There is an increasing interest for the use of end-tidal carbon dioxide measurement in the emergency care and previous studies have for i.e. described how nasal entidal carbon dioxide measurement could assess patients' acute respiratory problems in prehospital settings [9,10]. In this study we evaluated the EMMA™ device during BVM ventilation under ideal conditions with a trained provider and healthy patients were included.
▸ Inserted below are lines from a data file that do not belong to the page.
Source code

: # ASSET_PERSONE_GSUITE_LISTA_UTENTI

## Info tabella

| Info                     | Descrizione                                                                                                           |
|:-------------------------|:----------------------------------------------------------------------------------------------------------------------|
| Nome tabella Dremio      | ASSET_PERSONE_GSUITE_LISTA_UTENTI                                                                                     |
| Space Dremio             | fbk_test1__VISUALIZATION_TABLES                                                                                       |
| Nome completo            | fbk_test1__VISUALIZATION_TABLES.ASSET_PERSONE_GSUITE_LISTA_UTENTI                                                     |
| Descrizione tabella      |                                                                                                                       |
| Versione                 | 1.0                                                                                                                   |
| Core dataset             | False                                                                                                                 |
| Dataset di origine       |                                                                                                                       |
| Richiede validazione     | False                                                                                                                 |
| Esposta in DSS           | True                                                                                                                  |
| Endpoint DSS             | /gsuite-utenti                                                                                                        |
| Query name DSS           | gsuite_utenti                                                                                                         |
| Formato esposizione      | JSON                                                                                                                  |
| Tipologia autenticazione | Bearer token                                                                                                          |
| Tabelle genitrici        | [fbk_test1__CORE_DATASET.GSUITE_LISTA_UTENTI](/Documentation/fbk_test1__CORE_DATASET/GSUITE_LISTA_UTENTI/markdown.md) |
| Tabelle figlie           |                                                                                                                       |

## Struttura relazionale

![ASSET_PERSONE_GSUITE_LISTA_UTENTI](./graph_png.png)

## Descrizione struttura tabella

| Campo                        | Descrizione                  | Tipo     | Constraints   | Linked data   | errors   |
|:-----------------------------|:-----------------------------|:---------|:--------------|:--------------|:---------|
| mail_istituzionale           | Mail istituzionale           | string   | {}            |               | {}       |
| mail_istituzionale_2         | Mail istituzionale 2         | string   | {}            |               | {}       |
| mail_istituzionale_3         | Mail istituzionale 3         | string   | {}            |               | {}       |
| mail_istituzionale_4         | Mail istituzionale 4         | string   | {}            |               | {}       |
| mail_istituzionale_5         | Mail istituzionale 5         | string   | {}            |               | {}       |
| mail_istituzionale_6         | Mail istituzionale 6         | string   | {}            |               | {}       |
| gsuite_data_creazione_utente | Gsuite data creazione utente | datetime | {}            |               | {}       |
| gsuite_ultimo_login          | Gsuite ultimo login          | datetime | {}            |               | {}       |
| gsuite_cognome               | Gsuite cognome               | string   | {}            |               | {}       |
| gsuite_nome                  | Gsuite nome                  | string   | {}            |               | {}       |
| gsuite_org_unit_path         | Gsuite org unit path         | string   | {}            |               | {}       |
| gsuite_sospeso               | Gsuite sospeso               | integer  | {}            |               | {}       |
Capnography is a non-invasive infrared spectroscopy technology for continuous measurement of carbon dioxide (CO2) content throughout the respiratory cycle. When capnograms are used to evaluate the end-tidal concentration of carbon dioxide it must be interpreted in conjunction with other clinical findings such as the work of breathing, CO2 transport and elimination as well as changes in cardiac output during volume resuscitation [11]. Normally, when the partial pressure of carbon dioxide is measured invasively there is a slight discrepancy between blood values and expired carbon dioxide due to dead space of the lung and bronchial tree. This gradient is low, usually around 0.66 kPa at a lower ETCO2 level. This gradient, however, could increase due to patient aging [12]. This was not adjusted for in this study. The results in this study underlines that when the patients are comfortably anaesthetized there is an acceptable agreement between ETCO2 values by the device and simultaneously collected PvCO2 blood samples. The Bland-Altman plots (Fig 2) show agreement between ETCO2 and PvCO2 within 2 SD. The limits of agreement are wide, reflecting the large variation, but considered clinically acceptable in view of the normal difficulties of providing an adequate airway by using BVM and also the spread of different ages of the patients. The strength in the study is that the same experienced anaesthesiologist was the sole provider of ventilation for all the patients. This can also be a limitation as he is able to influence the measurement from the device during BVM. The study did not start until the patients were fully anaesthetized and hemodynamically stable. The patients chosen were all ASA I and II and therefore easily maintained. A weakness could be the difficulty of keeping an adequate airway by BVM. This is highly dependable on the provider skill and technique. Furthermore, we used venous blood gases for simplicity and the lack of an arterial line. Mixed venous blood gases reflect desaturated blood which should more easily attract CO2 due to the Haldane effect [11,13]. However, a recent study illuminates that peripheral venous blood correlates reasonably well with arterial values, at least for ph, bicarbonate and PCO2 [14].

Conclusions

We conclude that, the portable device, EMMA™ is suitable for determining carbon dioxide in expired air (kPa) as compared to simultaneous samples of PvCO2. It could therefore, when the patient has an inadequate respiration, be a supportive tool to assess the BVM ventilation provided there is adequate circulation.

Competing interests

The authors declare that they have no competing interests.

Authors' contributions

VL, CS and MC conceived and designed the study. VL and PM collected data. Analyses were made by VL, CS, MC and all authors contributed substantially to the manuscript. All authors have read and approved the final manuscript.